And each one produces a characteristic product that has its own properties.
Finally each component is blended to meet the specifications.

Now the different "gasolines" from a refinery are:
1. Straight run - comes from distillation of crude. Most useless form. Has octane no around 60-70. Used primarily as fuel to gas turbines and as feedstock to petrochemicals and fertilizer plants. Most ppl know this as naphtha.

2. cracked naptha - comes from FCC and OHC plants. This has octane number in orders of 85-90. All refineries in India have one of these units. Hence everyone is so comfortable producing till 89-91 RON gasoline.

3. isomerate - comes from ISOM plant. This isomerizes light fractions of straight run naptha. Produces 90-95 octane gasoline. Most refineries in India are putting up plants. And by 2010 they will be up and running.

4. Reformate - comes from reformer plant, wherein heavy fractions of straight run naptha changes its structure and produces aromatics (like toluene, benzene, xylene etc). Usually benzene is removed (its carcinogenic, as well as it is a valuable feed to aromatic petrochemicals like LAB). This gasoline is 95-97 RON. Many of Indian refineries already have this units. Few are setting up new ones (again by 2010)

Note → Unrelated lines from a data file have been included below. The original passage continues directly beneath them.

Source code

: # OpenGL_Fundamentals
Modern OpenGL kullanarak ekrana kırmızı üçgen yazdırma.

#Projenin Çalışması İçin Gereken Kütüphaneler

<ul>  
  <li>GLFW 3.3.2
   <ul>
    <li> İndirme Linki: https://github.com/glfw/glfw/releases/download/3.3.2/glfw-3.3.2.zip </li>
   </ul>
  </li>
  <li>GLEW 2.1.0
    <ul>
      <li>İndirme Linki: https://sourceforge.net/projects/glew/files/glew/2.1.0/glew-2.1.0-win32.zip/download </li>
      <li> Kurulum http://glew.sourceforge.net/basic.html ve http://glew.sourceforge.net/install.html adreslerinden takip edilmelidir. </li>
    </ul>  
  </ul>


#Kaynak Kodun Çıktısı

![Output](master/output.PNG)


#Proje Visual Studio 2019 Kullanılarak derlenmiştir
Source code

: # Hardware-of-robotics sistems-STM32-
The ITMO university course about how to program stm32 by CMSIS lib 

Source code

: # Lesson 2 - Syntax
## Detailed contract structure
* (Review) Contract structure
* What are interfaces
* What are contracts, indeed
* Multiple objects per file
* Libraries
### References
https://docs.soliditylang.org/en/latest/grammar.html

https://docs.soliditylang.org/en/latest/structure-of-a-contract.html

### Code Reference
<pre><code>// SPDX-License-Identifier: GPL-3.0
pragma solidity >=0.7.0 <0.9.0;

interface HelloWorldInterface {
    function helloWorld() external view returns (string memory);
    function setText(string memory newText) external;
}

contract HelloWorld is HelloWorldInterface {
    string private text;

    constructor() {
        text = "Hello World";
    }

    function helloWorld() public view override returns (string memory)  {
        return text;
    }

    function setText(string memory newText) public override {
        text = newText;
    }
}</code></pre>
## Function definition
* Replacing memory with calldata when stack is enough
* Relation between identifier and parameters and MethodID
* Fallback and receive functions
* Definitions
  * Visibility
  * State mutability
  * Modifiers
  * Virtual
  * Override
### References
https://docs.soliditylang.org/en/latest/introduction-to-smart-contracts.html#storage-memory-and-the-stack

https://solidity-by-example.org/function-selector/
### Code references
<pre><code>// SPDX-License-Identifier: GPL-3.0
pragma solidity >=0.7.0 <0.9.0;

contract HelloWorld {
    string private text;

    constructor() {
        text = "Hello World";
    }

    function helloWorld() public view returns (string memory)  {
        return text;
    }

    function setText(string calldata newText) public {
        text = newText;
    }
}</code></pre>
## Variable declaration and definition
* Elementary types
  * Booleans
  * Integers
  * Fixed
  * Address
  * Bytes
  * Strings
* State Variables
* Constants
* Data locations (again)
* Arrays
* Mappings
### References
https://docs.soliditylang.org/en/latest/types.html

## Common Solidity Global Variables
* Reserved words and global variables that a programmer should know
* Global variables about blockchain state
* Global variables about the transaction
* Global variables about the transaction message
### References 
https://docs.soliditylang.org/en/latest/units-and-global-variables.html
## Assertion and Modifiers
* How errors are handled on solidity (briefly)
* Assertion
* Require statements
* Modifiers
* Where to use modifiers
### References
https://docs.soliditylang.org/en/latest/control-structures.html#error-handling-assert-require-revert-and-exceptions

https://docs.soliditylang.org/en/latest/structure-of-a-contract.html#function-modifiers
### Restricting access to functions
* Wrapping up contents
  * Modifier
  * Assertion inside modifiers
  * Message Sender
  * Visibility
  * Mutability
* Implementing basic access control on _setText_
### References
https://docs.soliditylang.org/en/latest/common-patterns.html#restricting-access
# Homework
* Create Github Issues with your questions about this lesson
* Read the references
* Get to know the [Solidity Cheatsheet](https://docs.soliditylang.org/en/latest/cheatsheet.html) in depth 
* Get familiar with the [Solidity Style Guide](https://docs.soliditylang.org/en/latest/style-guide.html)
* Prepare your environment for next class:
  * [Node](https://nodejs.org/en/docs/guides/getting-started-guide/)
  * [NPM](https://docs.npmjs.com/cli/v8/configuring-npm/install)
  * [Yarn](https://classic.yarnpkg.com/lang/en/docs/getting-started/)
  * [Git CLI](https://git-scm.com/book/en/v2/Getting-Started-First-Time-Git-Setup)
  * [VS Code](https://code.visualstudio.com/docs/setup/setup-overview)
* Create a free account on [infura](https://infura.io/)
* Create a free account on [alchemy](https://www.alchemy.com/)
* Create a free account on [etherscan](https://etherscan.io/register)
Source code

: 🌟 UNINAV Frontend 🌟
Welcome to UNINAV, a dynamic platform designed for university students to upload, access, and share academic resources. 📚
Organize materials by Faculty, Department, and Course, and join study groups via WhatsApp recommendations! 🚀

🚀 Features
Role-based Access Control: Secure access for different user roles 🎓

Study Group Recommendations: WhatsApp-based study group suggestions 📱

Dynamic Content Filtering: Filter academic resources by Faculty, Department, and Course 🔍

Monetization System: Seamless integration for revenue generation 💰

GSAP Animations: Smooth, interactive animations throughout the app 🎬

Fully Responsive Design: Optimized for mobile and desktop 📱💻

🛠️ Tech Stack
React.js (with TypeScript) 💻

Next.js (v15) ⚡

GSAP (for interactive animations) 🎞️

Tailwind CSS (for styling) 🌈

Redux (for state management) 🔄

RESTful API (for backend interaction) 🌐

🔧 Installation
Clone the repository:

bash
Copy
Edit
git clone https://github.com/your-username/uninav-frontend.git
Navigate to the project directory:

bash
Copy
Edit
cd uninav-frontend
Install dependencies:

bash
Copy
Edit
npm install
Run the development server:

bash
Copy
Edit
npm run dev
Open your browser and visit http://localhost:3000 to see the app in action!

Now by blending all these different components - you can get the desired RON gasoline for selling. I don't see why anyone should add some other chemical to it.


Quote:
Originally Posted by Bubby View Post
The exmaples are :::

In my AVEO when I use normal Petrol I get a FE of 11kmpl, whereas with premium I get 12.5-13kmpl.

In my PALIO when I use normal Diesel I get a FE of 18kmpl, whereas with premium I get 21kmpl.

All figures are from my daily commute from home-work-home, 66kms a day, the start times ( the traffic scene ) are the same in all cases.
That might be because your engine is able to take loads at lower revs when its guzzling higher octane fuel compared to lower ocatane fuel.
As a result of which, you are able to shift to higher gears quicker.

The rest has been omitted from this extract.